Consider the records below. How many of their lines include the word "attacker"? State the number and nothing else.

::::

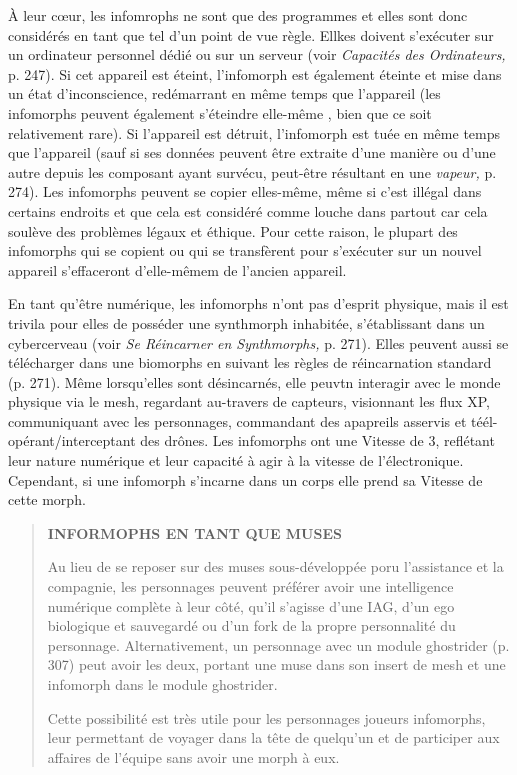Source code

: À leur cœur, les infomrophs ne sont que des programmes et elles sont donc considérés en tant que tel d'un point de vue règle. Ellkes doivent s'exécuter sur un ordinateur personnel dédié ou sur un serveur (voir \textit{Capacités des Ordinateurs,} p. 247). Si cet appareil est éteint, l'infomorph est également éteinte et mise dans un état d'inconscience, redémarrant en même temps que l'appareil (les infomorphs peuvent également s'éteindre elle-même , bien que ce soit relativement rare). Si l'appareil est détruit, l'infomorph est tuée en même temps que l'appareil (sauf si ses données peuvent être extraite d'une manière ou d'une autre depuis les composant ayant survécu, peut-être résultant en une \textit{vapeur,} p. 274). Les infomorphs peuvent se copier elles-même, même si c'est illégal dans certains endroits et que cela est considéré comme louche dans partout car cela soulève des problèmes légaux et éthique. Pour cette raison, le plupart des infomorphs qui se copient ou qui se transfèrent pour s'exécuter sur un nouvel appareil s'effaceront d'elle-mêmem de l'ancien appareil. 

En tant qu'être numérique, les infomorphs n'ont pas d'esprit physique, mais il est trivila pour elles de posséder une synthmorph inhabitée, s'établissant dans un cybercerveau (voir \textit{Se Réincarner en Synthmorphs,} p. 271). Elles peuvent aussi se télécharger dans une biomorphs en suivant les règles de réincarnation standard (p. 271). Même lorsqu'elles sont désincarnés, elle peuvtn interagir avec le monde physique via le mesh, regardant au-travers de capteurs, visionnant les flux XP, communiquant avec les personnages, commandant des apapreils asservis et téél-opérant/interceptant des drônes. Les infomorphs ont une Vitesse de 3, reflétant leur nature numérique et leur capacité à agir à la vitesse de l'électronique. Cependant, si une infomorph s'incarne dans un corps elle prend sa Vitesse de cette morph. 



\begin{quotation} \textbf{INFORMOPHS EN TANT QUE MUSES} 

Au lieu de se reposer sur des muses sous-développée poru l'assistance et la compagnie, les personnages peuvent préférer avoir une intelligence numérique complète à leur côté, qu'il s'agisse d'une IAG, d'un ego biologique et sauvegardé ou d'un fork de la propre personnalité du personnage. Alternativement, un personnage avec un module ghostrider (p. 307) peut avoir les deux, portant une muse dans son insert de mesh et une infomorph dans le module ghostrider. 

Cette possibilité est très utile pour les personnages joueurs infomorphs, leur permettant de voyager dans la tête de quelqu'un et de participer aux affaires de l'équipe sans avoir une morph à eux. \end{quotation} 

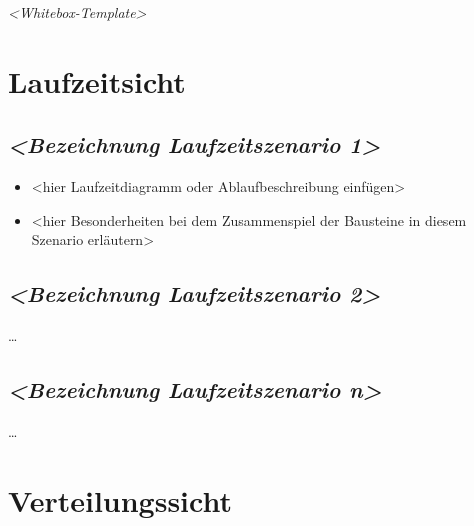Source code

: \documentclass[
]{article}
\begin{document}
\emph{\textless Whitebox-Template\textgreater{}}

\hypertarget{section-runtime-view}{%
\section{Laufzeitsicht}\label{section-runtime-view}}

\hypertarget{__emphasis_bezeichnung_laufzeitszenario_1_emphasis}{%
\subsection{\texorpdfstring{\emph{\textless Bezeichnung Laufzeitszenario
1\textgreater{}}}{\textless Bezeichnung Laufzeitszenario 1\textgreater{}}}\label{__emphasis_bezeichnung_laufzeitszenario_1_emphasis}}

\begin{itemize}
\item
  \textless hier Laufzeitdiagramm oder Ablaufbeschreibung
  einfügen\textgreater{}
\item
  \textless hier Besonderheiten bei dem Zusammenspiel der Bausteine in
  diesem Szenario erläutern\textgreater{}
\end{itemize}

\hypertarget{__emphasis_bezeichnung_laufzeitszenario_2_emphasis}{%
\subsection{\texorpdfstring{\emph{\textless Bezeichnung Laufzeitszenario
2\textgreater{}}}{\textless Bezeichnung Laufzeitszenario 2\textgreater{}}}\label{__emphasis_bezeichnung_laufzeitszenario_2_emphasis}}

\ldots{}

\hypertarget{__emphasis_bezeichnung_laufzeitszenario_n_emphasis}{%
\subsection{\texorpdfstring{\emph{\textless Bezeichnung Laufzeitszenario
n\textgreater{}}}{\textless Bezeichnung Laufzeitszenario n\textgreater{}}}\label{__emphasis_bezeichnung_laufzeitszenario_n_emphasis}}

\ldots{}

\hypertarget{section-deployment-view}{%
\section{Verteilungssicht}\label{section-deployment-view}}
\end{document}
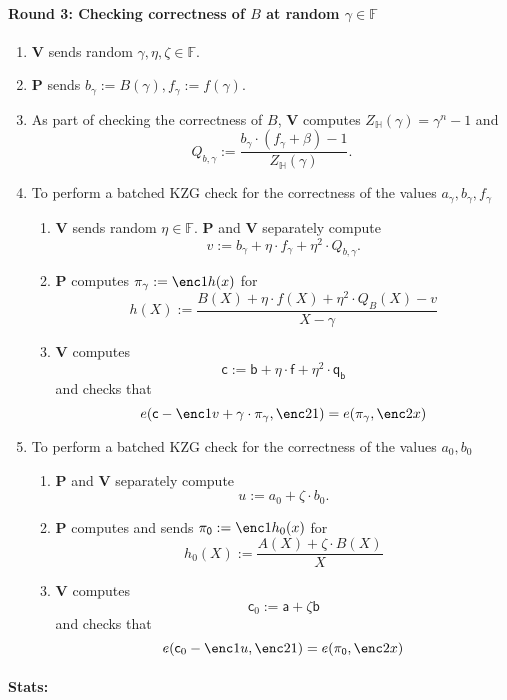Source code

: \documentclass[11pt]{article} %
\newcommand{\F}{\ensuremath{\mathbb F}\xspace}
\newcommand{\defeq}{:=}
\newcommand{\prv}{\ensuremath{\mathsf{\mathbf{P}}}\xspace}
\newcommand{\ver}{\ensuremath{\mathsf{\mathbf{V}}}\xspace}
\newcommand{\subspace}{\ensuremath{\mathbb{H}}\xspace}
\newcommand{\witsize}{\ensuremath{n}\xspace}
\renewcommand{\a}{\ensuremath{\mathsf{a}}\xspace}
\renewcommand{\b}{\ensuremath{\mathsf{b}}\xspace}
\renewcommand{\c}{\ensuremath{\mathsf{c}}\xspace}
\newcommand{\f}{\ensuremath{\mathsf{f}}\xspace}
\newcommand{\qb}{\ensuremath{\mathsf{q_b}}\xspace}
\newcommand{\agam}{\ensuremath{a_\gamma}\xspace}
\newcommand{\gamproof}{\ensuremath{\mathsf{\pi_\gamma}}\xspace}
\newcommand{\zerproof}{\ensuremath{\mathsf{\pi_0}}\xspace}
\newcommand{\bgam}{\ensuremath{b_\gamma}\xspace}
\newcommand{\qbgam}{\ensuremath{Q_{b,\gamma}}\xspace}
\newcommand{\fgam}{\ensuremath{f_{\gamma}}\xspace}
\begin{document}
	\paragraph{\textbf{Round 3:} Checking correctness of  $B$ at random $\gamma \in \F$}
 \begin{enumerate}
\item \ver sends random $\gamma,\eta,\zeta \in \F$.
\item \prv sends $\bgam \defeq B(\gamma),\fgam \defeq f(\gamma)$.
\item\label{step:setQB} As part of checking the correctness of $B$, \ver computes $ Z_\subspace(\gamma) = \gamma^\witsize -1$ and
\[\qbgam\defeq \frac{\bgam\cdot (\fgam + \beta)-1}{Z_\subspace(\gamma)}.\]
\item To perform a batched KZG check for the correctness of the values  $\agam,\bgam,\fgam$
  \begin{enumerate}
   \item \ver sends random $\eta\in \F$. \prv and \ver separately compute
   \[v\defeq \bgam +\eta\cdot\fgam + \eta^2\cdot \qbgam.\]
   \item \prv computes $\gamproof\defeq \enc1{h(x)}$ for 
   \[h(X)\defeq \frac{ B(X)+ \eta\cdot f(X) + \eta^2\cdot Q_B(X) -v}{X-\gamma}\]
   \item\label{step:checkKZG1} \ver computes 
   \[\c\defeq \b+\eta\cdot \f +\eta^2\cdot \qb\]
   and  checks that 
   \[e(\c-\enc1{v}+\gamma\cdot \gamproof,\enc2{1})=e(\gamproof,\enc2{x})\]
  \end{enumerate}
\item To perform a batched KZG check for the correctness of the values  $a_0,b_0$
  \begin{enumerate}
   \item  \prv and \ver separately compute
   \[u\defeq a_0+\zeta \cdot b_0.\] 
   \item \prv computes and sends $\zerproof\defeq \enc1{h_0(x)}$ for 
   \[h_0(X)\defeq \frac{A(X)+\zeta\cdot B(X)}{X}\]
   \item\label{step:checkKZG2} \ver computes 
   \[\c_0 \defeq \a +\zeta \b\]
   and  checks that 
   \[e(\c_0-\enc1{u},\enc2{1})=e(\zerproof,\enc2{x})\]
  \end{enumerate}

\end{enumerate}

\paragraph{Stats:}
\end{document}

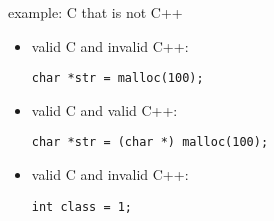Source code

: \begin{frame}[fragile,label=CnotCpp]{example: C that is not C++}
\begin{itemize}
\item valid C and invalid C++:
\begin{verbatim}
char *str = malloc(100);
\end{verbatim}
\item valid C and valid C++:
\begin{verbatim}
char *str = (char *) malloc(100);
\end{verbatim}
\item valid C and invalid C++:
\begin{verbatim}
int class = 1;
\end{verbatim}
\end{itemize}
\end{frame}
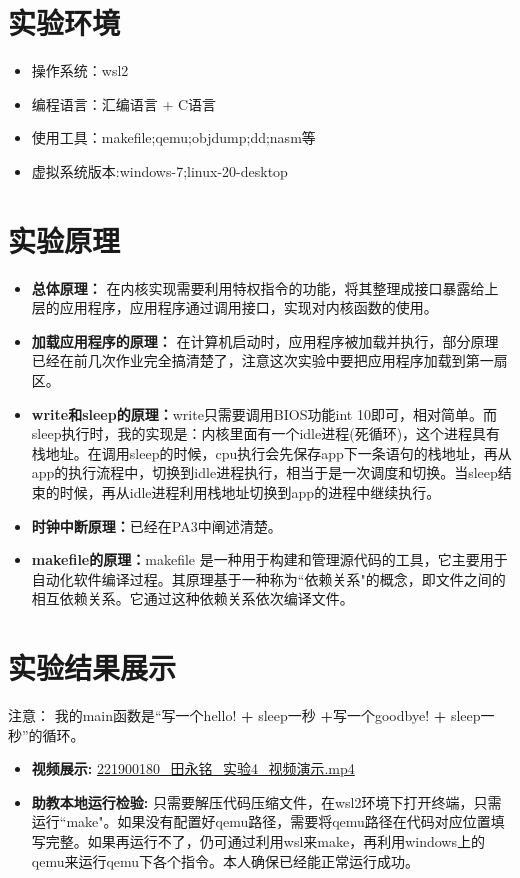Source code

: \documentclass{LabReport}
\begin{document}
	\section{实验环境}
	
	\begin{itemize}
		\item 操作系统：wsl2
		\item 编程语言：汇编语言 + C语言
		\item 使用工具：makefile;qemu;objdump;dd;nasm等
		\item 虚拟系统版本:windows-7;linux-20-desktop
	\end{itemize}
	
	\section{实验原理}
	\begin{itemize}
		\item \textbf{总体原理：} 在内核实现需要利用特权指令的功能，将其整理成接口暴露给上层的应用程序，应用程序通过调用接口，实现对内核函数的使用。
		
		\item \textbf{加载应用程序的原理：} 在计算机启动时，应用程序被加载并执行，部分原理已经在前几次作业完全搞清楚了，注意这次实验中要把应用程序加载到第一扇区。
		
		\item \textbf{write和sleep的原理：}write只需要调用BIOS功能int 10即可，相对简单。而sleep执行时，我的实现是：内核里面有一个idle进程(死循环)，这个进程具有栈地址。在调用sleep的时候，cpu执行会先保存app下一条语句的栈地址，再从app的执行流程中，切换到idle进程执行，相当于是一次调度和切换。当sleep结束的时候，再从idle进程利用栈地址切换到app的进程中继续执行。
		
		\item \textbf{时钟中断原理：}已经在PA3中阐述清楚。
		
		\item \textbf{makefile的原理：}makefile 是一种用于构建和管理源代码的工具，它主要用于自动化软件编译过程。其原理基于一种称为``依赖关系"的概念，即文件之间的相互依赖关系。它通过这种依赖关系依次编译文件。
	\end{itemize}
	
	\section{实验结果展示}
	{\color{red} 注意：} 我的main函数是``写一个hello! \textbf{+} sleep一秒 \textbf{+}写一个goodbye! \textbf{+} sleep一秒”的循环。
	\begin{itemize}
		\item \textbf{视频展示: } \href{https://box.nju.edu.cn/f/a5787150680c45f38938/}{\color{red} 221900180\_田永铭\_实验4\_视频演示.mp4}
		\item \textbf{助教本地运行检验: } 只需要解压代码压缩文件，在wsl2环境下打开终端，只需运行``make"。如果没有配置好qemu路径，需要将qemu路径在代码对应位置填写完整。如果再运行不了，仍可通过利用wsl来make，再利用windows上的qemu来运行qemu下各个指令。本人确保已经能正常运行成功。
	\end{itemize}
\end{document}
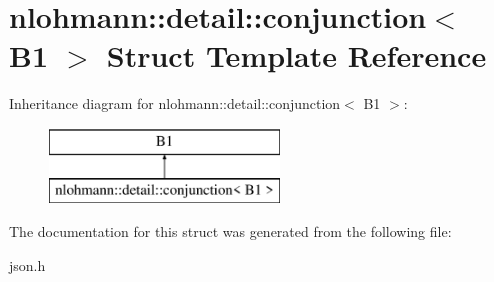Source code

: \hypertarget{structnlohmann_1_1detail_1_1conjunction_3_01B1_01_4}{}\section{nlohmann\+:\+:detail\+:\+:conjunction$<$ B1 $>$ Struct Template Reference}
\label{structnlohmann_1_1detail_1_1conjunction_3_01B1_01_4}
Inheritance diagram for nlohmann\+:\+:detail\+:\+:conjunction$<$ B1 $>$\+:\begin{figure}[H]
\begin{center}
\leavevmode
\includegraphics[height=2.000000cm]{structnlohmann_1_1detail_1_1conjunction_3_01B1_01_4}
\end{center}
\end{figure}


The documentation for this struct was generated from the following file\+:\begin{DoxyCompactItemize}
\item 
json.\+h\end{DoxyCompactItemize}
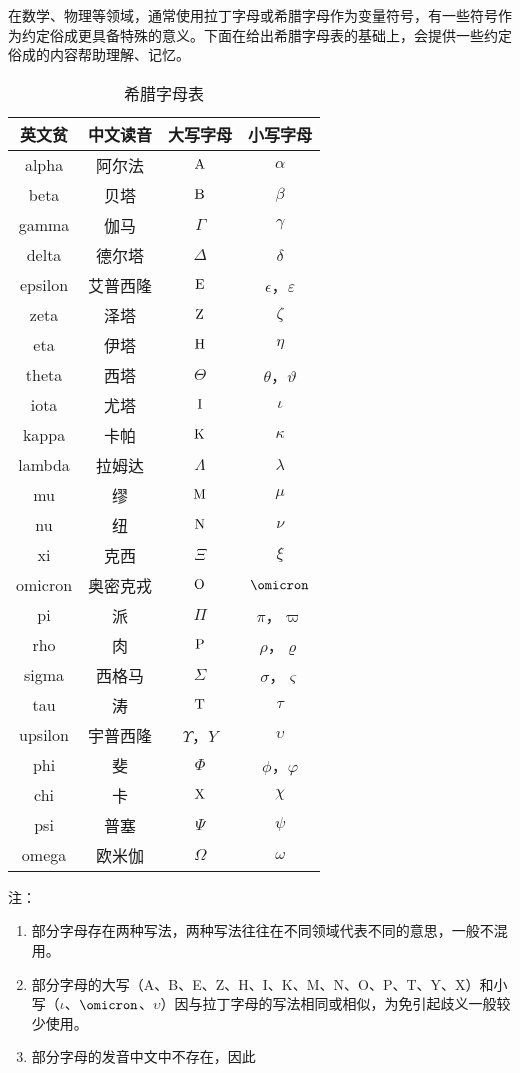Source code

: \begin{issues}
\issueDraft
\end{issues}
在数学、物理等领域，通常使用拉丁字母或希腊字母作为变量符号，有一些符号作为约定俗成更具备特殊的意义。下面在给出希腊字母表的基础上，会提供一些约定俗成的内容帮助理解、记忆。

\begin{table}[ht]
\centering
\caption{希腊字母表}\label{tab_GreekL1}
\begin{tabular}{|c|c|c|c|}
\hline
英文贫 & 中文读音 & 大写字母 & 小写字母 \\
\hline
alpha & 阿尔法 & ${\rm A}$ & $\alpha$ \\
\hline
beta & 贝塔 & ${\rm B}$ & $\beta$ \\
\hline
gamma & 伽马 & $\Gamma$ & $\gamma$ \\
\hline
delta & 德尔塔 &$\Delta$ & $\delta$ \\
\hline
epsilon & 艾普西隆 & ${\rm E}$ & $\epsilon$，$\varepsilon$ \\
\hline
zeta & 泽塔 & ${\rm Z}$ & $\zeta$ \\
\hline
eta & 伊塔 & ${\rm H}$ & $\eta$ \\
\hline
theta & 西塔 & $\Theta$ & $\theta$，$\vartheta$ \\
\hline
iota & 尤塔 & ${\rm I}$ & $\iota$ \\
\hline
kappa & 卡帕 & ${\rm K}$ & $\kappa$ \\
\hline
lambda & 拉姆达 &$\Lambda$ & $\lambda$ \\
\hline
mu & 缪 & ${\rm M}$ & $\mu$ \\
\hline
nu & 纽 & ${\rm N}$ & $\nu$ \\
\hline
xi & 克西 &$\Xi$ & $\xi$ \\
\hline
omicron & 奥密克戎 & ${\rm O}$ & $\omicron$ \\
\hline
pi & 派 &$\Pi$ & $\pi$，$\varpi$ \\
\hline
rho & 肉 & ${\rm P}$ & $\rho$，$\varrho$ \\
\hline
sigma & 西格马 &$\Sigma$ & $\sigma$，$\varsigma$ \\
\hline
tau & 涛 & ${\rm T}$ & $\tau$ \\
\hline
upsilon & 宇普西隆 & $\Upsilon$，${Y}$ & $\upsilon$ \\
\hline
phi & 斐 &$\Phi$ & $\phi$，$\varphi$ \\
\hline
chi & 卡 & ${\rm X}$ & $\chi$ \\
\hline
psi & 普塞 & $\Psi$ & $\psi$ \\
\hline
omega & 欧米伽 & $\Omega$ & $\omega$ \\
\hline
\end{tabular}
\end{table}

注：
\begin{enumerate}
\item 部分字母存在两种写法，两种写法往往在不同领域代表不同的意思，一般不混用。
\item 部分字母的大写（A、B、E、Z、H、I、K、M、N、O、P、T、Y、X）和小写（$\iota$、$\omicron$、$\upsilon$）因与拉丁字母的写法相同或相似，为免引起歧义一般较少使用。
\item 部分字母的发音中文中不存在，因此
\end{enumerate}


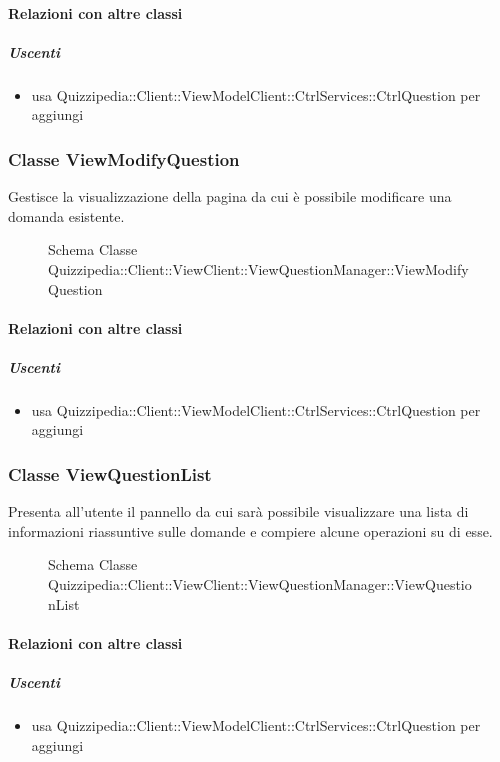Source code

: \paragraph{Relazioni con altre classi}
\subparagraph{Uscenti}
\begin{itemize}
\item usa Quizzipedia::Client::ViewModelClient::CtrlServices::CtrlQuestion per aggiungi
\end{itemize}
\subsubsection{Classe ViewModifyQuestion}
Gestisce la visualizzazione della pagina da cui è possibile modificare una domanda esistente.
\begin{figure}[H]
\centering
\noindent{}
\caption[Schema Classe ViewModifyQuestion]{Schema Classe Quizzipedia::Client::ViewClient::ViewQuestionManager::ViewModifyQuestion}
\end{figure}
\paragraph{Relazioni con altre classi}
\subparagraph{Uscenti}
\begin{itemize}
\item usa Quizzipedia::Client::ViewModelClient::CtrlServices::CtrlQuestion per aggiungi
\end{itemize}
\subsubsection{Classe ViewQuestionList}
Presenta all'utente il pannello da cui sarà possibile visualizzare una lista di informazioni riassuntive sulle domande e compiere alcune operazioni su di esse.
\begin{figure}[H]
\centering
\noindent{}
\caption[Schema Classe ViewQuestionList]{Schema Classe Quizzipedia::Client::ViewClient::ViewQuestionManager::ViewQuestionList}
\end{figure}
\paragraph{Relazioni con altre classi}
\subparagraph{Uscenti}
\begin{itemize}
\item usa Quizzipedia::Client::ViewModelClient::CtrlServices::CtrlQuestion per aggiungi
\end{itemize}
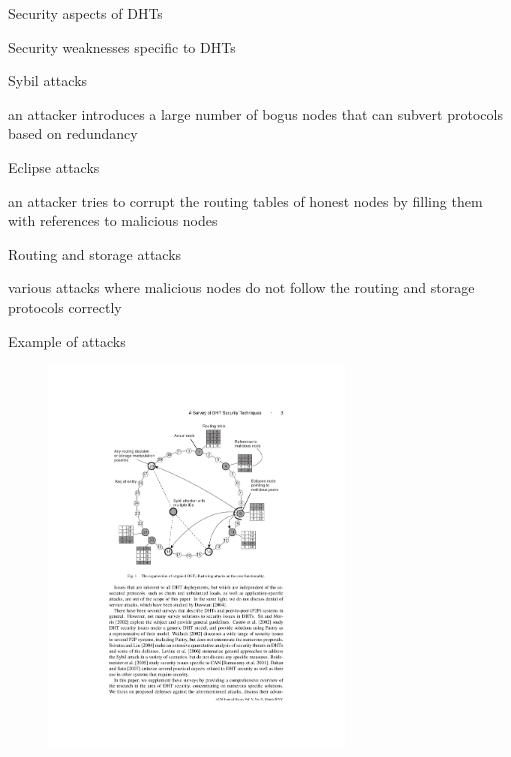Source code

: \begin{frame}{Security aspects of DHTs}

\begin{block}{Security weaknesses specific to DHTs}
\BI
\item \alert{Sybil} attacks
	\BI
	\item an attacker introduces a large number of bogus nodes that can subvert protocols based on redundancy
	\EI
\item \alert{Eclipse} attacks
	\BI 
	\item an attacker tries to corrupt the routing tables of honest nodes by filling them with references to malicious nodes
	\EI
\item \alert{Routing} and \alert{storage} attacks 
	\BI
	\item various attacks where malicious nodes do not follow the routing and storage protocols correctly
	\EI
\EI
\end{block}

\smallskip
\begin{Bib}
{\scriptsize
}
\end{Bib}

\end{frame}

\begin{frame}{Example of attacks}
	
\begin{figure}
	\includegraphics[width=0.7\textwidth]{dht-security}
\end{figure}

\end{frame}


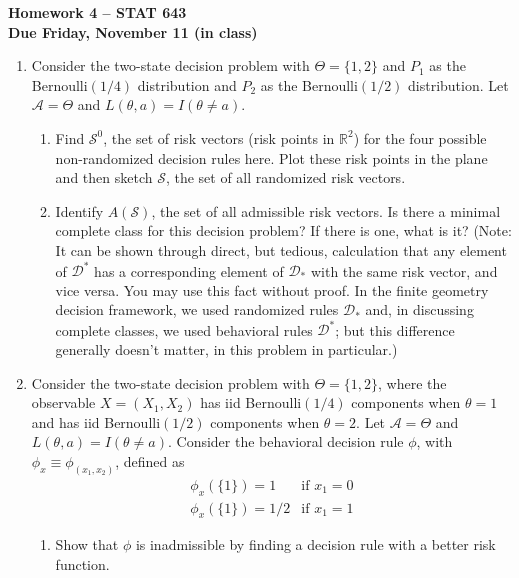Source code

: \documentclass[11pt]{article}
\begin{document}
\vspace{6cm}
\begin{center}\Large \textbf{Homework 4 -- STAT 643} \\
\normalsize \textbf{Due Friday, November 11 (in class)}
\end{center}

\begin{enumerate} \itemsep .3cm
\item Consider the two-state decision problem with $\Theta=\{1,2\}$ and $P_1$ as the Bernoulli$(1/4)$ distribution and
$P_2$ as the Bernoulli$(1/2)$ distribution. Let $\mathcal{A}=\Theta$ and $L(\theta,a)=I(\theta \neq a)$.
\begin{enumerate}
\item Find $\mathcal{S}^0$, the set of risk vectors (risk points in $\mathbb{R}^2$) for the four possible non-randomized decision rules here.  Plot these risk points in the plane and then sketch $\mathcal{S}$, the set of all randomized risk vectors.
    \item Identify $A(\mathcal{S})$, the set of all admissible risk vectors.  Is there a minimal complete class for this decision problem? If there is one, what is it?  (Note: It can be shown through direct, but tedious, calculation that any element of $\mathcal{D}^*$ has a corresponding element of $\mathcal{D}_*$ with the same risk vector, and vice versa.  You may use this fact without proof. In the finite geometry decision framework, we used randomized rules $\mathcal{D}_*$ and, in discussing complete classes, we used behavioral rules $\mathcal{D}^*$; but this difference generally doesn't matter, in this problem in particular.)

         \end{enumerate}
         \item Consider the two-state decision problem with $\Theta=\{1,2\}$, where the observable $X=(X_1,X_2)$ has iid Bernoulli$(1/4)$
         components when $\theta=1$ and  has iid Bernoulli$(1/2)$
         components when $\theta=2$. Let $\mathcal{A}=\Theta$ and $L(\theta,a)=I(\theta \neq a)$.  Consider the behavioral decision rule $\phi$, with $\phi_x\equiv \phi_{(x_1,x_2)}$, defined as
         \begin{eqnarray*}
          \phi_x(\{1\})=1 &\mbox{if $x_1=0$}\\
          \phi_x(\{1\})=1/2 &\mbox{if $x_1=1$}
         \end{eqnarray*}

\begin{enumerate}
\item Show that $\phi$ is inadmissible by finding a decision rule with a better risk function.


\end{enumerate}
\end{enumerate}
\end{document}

::::

→ **Response area**
2